WORK TO BE COMPLETED:
Tell me, please, how many lines in the records below include the word "generation". Give no more than the number.

*** EXTRACTED DATA ***

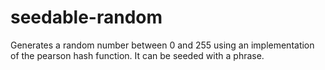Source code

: # seedable-random

Generates a random number between 0 and 255 using an implementation of the pearson hash function. It can be seeded with a phrase.
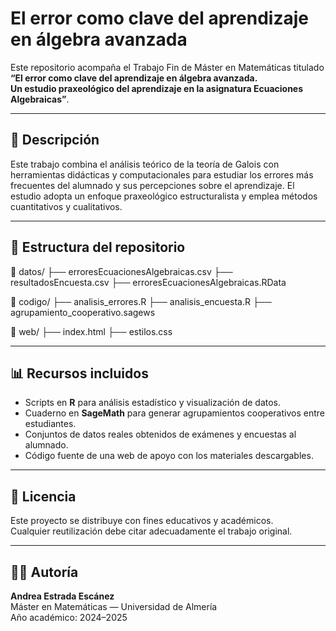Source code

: # El error como clave del aprendizaje en álgebra avanzada

Este repositorio acompaña el Trabajo Fin de Máster en Matemáticas titulado  
**“El error como clave del aprendizaje en álgebra avanzada.  
Un estudio praxeológico del aprendizaje en la asignatura Ecuaciones Algebraicas”**.

---

## 🧮 Descripción

Este trabajo combina el análisis teórico de la teoría de Galois con herramientas didácticas y computacionales para estudiar los errores más frecuentes del alumnado y sus percepciones sobre el aprendizaje. El estudio adopta un enfoque praxeológico estructuralista y emplea métodos cuantitativos y cualitativos.

---

## 📁 Estructura del repositorio

📂 datos/
├── erroresEcuacionesAlgebraicas.csv
├── resultadosEncuesta.csv
├── erroresEcuacionesAlgebraicas.RData

📂 codigo/
├── analisis_errores.R
├── analisis_encuesta.R
├── agrupamiento_cooperativo.sagews

📂 web/
├── index.html
├── estilos.css

---

## 📊 Recursos incluidos

- Scripts en **R** para análisis estadístico y visualización de datos.
- Cuaderno en **SageMath** para generar agrupamientos cooperativos entre estudiantes.
- Conjuntos de datos reales obtenidos de exámenes y encuestas al alumnado.
- Código fuente de una web de apoyo con los materiales descargables.

---

## 📘 Licencia

Este proyecto se distribuye con fines educativos y académicos.  
Cualquier reutilización debe citar adecuadamente el trabajo original.

---

## 👩‍💻 Autoría

**Andrea Estrada Escánez**  
Máster en Matemáticas — Universidad de Almería  
Año académico: 2024–2025
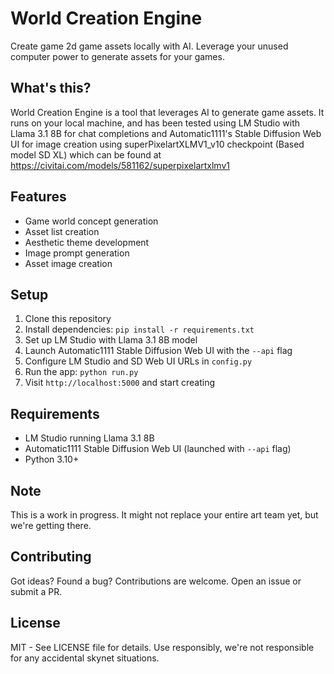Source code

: # World Creation Engine

Create game 2d game assets locally with AI. Leverage your unused computer power to generate assets for your games.

## What's this?

World Creation Engine is a tool that leverages AI to generate game assets. It runs on your local machine, and has been tested using LM Studio with Llama 3.1 8B for chat completions and Automatic1111's Stable Diffusion Web UI for image creation using superPixelartXLMV1_v10 checkpoint (Based model SD XL) which can be found at https://civitai.com/models/581162/superpixelartxlmv1

## Features

- Game world concept generation
- Asset list creation
- Aesthetic theme development
- Image prompt generation
- Asset image creation

## Setup

1. Clone this repository
2. Install dependencies: `pip install -r requirements.txt`
3. Set up LM Studio with Llama 3.1 8B model
4. Launch Automatic1111 Stable Diffusion Web UI with the `--api` flag
5. Configure LM Studio and SD Web UI URLs in `config.py`
6. Run the app: `python run.py`
7. Visit `http://localhost:5000` and start creating

## Requirements

- LM Studio running Llama 3.1 8B
- Automatic1111 Stable Diffusion Web UI (launched with `--api` flag)
- Python 3.10+

## Note

This is a work in progress. It might not replace your entire art team yet, but we're getting there.

## Contributing

Got ideas? Found a bug? Contributions are welcome. Open an issue or submit a PR.

## License

MIT - See LICENSE file for details. Use responsibly, we're not responsible for any accidental skynet situations.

*** End of EXTRACTED DATA ***

OUTPUT FOR THIS EXERCISE:
2